> [Record excerpts]:

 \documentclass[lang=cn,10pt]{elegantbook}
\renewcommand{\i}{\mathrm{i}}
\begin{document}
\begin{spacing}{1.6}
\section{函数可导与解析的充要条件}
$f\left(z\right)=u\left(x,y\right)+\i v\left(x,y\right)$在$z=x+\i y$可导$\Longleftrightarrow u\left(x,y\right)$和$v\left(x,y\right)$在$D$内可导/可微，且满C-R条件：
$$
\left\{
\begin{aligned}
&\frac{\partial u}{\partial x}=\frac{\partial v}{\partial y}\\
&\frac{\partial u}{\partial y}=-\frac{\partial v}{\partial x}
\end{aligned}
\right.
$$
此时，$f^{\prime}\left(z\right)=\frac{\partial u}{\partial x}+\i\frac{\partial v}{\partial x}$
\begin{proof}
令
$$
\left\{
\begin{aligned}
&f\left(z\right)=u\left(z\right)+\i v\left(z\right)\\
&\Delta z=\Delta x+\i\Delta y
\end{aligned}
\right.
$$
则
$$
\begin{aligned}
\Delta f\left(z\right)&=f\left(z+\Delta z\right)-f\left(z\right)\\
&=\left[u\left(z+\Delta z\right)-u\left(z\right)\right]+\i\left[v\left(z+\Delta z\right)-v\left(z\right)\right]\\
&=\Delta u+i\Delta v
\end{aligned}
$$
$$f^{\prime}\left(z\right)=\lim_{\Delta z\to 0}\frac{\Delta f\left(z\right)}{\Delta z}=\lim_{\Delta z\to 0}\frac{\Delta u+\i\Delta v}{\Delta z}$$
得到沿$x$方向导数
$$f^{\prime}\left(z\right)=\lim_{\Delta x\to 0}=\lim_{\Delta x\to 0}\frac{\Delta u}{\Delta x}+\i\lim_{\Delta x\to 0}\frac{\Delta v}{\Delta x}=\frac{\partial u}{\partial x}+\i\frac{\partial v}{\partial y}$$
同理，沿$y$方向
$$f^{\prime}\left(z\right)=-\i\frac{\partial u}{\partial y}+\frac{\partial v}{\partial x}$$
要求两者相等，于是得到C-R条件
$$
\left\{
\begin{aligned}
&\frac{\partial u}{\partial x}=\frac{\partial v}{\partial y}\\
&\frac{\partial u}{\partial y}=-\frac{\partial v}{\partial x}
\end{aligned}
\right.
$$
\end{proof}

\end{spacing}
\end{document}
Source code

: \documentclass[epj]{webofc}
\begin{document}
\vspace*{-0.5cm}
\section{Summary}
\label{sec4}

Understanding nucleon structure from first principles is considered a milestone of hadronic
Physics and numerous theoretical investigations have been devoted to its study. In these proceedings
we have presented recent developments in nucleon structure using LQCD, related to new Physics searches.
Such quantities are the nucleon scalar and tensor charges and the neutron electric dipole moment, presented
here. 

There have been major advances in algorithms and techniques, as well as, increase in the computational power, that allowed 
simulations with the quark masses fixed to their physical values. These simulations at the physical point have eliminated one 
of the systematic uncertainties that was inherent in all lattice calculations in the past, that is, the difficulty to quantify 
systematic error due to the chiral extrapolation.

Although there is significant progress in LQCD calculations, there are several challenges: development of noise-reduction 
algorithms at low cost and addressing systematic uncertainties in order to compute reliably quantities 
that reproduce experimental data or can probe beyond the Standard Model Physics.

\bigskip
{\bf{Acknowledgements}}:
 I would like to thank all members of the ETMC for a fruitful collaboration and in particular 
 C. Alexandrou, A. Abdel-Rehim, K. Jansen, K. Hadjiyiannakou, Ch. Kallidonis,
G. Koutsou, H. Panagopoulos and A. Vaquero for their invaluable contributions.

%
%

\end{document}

> [Task brief]: Examine the records and pull out every line where the string "presented" occurs.

> [Problem solution]:
we have presented recent developments in nucleon structure using LQCD, related to new Physics searches.
Such quantities are the nucleon scalar and tensor charges and the neutron electric dipole moment, presented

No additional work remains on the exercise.